Trudeau’s government has essentially been hanging on by a thread for some time now, and everyone knows it. The governing Liberal Party consistently polls around 18-20% behind the opposition Conservatives. Two weeks ago Deputy Prime Minster Chrystia Freeland, who also served as Finance Minister, quite ostentatiously resigned, mere hours before she was set to give a budget briefing to Parliament – one which was expected to announce that Canada’s budget deficit was rather larger than thought — issuing a public list of grievances that outlined her differences with the boss, including suggestion that he had mismanaged the economy with policies the Canadian people could – her words – “ill afford”. Freeland said that she believed – not unreasonably – that the Great White north ought to be “keeping our fiscal powder dry today, so we have the reserves we may need for a coming tariff war.” Trudeau, on the other hand, evidently believes that it’s a swell idea to keep spending money the country doesn’t have.

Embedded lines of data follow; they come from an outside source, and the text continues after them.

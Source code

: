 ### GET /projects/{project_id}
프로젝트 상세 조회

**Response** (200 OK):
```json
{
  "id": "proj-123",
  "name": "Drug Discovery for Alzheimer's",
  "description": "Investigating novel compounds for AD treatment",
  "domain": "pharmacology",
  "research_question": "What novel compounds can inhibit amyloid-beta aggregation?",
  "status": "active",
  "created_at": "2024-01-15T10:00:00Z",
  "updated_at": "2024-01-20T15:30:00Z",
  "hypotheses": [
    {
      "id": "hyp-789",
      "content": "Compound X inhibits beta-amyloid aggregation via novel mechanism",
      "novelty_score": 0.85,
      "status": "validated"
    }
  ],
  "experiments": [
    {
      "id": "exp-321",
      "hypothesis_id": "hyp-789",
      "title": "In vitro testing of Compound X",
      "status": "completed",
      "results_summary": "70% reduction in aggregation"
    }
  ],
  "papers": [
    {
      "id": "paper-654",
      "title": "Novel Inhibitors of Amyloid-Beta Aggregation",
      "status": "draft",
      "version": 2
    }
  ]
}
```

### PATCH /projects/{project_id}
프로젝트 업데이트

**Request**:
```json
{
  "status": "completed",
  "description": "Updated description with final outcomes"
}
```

It’s a little ironic that the Trump policy that evokes the greatest amount of conservative critique – the abandonment of free trade in favor of tariffs – may be the one that proves to be the final nail in the political coffin of one of the most unrepentantly leftist leaders in the Western world.  

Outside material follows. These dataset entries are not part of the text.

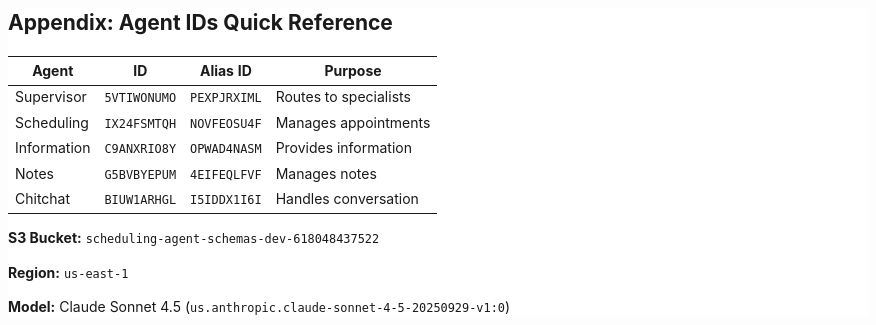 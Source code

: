 
## Appendix: Agent IDs Quick Reference

| Agent | ID | Alias ID | Purpose |
|-------|-----|----------|---------|
| Supervisor | `5VTIWONUMO` | `PEXPJRXIML` | Routes to specialists |
| Scheduling | `IX24FSMTQH` | `NOVFEOSU4F` | Manages appointments |
| Information | `C9ANXRIO8Y` | `OPWAD4NASM` | Provides information |
| Notes | `G5BVBYEPUM` | `4EIFEQLFVF` | Manages notes |
| Chitchat | `BIUW1ARHGL` | `I5IDDX1I6I` | Handles conversation |

**S3 Bucket:** `scheduling-agent-schemas-dev-618048437522`

**Region:** `us-east-1`

**Model:** Claude Sonnet 4.5 (`us.anthropic.claude-sonnet-4-5-20250929-v1:0`)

But really, that coffin was being nailed shut long before Trump re-entered the picture. Trudeau has presided over what can only be called a disastrous economy. The nation’s GDP fell by 5% during COVID, about twice what America’s did, due mostly to far more draconian lockdowns. The U.S. economy, post-covid, is expected to have grown by 11% — Canda’s by a paltry 6%. The country’s projected deficit is around $39.8 billion, or about 1.6% of GDP. The Canadian dollar has sunk to 70 cents against the U.S. dollar, the lowest in recent history. The Economist reports that in 2019 Canada was a little richer than Montana. Now it’s poorer than Alabama. 

And that’s before we even get into the onslaught of leftist cultural policies, the hated carbon tax, and the COVID-related crackdown on individual liberty that would have had the communist dictators that his father admired so much raising an approving eyebrow and applauding.  

Justin Trudeau is a laughing stock on the world stage – not only to Trump. The once-proud Canadian military, which helped win WWII, and then was nearly decimated under Trudeau Sr, and finally began something of a revival under Conservative Prime Minister Stephen Harper in the early 2000’s, is once again on the ropes, a shadow of what it ought to be, and once was. The deficit is larger than Canada’s defence budget, never mind the 2% of GDP NATO countries are expected to provide to help mount the West’s collective defence. And Canada’s contribution to Ukraine under Trudeau? Canada is still the 9th largest economy in the world (barely) but came in 21st in terms of military aid to Ukraine. Being the leader of a free Western democracy seems to require more than simply pirouetting for the cameras, like his old man was wont to do. 

There is some good news. The leader of His Majesty’s Loyal Opposition, Conservative Pierre Poilievre, seems well positioned to take the reins, and offers a competent, intelligent, responsible contrast to the current clownish figure occupying 24 Sussex. Ms. Freeland had the right idea, to abandon ship as it is going down rather than drown. Justin Trudeau has done an incredible amount of damage to Canada. If he harbours any shred of care for the nation he was elected to lead, he will call it quits now, rather than wait, and call an election. Doing so may be the last best chance for his country – incidentally, the land of my birth — to reclaim the mantle of “true north, strong and free.” 

Editor’s note: Opinions expressed in commentary pieces are those of the author and do not necessarily reflect the opinions of the management of the Rocky Mountain Voice, but even so we support the constitutional right of the author to express those opinions.